#### Exercise description
Restate word for word the lines of the listing below, from its first line through the line with "dicom zip files", without the pictures.

== == ==

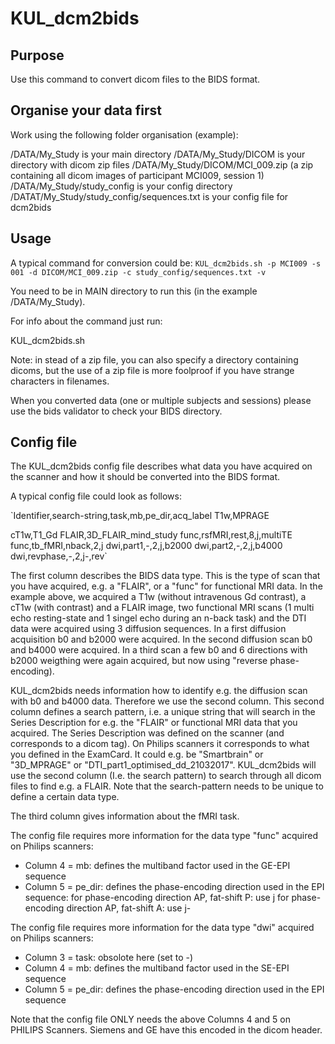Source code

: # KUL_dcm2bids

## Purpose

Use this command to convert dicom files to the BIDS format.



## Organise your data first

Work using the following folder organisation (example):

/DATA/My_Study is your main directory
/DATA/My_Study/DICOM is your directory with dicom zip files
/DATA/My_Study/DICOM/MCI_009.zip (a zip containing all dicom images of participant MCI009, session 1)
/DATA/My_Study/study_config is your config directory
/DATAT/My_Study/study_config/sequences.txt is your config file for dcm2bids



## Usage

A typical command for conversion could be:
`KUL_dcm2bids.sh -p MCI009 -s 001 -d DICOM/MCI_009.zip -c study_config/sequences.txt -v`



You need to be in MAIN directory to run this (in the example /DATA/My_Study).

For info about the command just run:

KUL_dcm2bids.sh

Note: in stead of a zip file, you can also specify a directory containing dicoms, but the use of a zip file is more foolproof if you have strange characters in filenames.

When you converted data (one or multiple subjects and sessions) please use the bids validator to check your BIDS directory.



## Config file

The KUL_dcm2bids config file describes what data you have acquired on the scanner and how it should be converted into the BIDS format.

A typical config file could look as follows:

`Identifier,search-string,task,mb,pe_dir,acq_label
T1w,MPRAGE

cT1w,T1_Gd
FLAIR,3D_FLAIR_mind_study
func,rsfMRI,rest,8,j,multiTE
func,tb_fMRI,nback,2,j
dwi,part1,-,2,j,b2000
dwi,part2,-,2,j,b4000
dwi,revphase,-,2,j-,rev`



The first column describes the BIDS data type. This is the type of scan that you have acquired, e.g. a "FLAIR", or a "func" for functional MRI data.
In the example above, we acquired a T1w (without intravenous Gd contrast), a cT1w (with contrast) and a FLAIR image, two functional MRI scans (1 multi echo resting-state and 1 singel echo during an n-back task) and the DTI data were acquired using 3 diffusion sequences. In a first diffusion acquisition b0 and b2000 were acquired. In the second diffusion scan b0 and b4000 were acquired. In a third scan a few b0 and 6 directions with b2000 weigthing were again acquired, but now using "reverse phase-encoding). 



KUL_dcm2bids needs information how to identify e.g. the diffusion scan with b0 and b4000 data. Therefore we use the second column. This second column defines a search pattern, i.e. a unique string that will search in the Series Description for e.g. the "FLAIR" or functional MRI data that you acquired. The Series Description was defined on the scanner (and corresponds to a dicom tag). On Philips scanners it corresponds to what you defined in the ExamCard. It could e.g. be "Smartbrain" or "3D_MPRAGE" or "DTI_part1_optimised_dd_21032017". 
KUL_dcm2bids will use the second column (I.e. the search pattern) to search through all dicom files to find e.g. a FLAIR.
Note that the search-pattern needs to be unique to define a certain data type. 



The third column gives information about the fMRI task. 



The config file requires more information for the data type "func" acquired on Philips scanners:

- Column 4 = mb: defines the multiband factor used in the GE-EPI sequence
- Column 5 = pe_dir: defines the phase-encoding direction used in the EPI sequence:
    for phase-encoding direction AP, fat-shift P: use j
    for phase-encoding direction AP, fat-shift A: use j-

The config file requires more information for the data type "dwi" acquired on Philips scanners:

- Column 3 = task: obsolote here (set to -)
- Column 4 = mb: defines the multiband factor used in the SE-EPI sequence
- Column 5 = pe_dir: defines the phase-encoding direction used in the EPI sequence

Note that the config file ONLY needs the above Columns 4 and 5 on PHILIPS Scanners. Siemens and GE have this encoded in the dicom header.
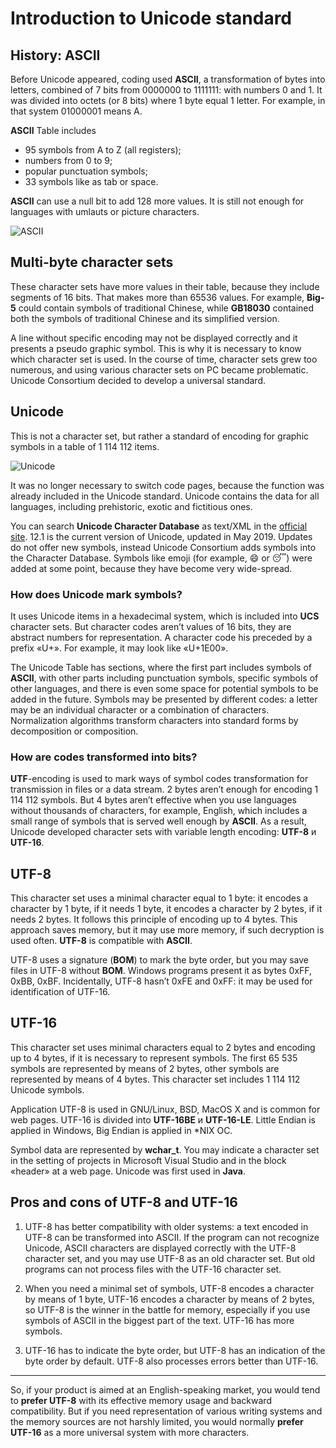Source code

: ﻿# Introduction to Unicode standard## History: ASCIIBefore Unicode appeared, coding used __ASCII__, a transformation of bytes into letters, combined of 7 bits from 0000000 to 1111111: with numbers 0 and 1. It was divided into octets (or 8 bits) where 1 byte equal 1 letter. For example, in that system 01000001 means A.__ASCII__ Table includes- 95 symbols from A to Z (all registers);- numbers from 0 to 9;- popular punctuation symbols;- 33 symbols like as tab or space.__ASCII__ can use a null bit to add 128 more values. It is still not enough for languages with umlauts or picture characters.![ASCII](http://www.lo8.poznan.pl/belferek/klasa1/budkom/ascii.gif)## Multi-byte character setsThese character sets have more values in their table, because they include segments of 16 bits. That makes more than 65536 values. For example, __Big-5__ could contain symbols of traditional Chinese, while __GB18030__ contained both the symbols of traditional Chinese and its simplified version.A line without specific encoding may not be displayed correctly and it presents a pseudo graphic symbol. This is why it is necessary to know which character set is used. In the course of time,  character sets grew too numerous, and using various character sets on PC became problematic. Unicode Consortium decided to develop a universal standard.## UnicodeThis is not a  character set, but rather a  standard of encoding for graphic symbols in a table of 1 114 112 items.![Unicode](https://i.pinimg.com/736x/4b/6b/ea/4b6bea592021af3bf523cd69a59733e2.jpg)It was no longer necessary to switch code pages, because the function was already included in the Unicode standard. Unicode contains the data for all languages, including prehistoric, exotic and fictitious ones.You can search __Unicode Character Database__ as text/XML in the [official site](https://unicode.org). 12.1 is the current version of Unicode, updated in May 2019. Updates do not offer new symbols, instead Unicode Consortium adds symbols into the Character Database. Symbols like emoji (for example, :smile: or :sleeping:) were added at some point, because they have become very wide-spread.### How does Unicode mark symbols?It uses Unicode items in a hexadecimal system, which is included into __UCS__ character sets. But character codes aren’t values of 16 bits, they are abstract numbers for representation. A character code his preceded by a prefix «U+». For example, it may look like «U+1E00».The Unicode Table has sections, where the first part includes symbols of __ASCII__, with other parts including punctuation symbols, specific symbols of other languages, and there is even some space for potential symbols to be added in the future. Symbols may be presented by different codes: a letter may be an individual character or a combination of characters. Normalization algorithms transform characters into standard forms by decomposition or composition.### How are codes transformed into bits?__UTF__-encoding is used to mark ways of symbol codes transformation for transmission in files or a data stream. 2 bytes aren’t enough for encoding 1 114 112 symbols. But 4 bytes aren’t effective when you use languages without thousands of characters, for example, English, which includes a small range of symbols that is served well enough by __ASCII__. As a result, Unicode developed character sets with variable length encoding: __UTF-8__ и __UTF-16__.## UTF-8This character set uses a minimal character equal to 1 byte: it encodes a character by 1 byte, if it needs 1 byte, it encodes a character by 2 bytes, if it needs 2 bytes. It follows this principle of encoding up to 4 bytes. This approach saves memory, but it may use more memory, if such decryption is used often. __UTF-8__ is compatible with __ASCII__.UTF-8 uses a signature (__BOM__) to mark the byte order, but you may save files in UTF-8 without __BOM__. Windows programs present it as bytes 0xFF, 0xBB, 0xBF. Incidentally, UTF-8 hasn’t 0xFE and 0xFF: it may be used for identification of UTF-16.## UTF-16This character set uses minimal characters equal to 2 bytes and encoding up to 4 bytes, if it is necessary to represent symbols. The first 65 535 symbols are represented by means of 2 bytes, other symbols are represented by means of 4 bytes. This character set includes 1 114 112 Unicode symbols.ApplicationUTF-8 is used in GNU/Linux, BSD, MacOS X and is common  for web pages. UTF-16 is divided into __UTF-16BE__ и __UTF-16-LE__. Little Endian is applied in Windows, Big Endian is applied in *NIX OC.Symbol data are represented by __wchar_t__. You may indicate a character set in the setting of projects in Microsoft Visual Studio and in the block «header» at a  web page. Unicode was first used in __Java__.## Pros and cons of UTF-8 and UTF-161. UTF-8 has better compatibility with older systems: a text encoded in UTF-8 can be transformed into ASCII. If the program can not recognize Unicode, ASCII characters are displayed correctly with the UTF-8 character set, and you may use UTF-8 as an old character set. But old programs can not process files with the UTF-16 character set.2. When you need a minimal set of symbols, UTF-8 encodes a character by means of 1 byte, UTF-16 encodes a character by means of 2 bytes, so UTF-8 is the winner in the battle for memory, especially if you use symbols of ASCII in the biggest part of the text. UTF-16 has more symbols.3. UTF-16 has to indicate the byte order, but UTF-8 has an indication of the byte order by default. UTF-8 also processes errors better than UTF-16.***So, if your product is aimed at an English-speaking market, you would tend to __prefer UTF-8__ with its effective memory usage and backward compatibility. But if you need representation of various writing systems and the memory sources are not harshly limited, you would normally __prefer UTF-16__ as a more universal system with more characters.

== == ==

#### Result
Source code

: # KUL_dcm2bids

## Purpose

Use this command to convert dicom files to the BIDS format.



## Organise your data first

Work using the following folder organisation (example):

/DATA/My_Study is your main directory
/DATA/My_Study/DICOM is your directory with dicom zip files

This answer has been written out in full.